Saved data entries:

☆ ☆ ☆ ☆

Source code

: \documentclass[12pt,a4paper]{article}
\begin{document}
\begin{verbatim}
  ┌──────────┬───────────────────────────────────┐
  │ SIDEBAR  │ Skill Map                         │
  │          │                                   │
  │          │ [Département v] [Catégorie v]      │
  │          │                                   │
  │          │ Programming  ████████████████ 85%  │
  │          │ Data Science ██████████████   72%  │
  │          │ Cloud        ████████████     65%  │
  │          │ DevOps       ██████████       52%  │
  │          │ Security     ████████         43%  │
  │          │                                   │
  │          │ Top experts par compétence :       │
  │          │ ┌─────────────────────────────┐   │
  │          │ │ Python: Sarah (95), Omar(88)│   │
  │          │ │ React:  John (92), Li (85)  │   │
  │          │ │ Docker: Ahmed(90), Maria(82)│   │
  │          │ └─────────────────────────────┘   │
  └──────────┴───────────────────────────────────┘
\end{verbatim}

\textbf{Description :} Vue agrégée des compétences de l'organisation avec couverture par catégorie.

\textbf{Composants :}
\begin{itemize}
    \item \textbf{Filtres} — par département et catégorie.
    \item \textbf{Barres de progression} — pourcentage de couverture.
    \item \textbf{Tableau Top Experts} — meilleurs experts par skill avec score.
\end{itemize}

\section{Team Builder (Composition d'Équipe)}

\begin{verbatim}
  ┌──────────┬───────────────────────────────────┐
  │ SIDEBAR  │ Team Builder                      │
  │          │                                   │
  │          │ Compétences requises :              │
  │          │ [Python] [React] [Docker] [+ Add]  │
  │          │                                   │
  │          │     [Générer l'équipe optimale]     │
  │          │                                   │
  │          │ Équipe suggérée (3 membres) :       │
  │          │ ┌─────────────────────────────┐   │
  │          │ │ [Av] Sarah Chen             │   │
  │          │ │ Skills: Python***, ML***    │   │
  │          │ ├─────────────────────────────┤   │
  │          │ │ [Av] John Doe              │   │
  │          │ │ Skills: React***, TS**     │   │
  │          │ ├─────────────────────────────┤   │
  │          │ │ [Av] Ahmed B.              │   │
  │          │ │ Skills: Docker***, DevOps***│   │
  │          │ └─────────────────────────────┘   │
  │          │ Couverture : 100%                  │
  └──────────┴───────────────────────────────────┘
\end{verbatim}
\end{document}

☆ ☆ ☆ ☆

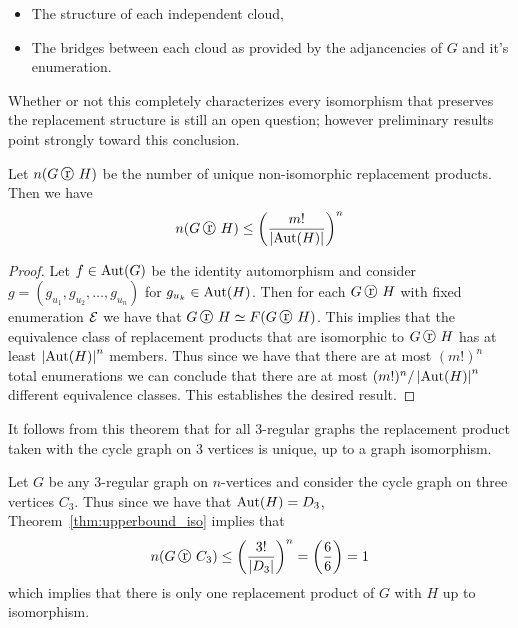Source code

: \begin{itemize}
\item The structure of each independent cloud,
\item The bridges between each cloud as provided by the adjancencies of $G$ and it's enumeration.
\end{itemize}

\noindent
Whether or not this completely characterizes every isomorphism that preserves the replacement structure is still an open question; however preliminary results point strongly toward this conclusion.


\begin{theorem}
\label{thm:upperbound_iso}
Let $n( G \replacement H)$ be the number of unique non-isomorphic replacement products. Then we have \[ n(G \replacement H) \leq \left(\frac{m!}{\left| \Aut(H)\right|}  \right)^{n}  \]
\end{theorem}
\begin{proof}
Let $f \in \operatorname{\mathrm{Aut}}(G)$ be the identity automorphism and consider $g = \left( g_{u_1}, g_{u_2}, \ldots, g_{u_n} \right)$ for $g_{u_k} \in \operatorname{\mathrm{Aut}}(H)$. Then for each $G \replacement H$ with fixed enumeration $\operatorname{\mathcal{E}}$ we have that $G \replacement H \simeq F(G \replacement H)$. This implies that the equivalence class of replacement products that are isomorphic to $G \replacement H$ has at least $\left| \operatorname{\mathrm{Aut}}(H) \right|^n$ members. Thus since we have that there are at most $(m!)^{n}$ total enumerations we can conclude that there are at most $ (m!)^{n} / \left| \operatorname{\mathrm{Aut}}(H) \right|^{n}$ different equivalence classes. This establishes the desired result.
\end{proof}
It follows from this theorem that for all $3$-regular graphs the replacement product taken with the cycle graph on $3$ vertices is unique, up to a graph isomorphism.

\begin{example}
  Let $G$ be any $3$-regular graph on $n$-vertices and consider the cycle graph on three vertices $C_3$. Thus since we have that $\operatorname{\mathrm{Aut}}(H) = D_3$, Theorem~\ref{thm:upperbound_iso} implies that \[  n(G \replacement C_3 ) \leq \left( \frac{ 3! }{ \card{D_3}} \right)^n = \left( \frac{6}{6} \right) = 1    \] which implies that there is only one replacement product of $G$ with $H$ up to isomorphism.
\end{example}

☆ ☆ ☆ ☆

Line count for "have": say how many lines of the entries above include that word, and give only the number.

3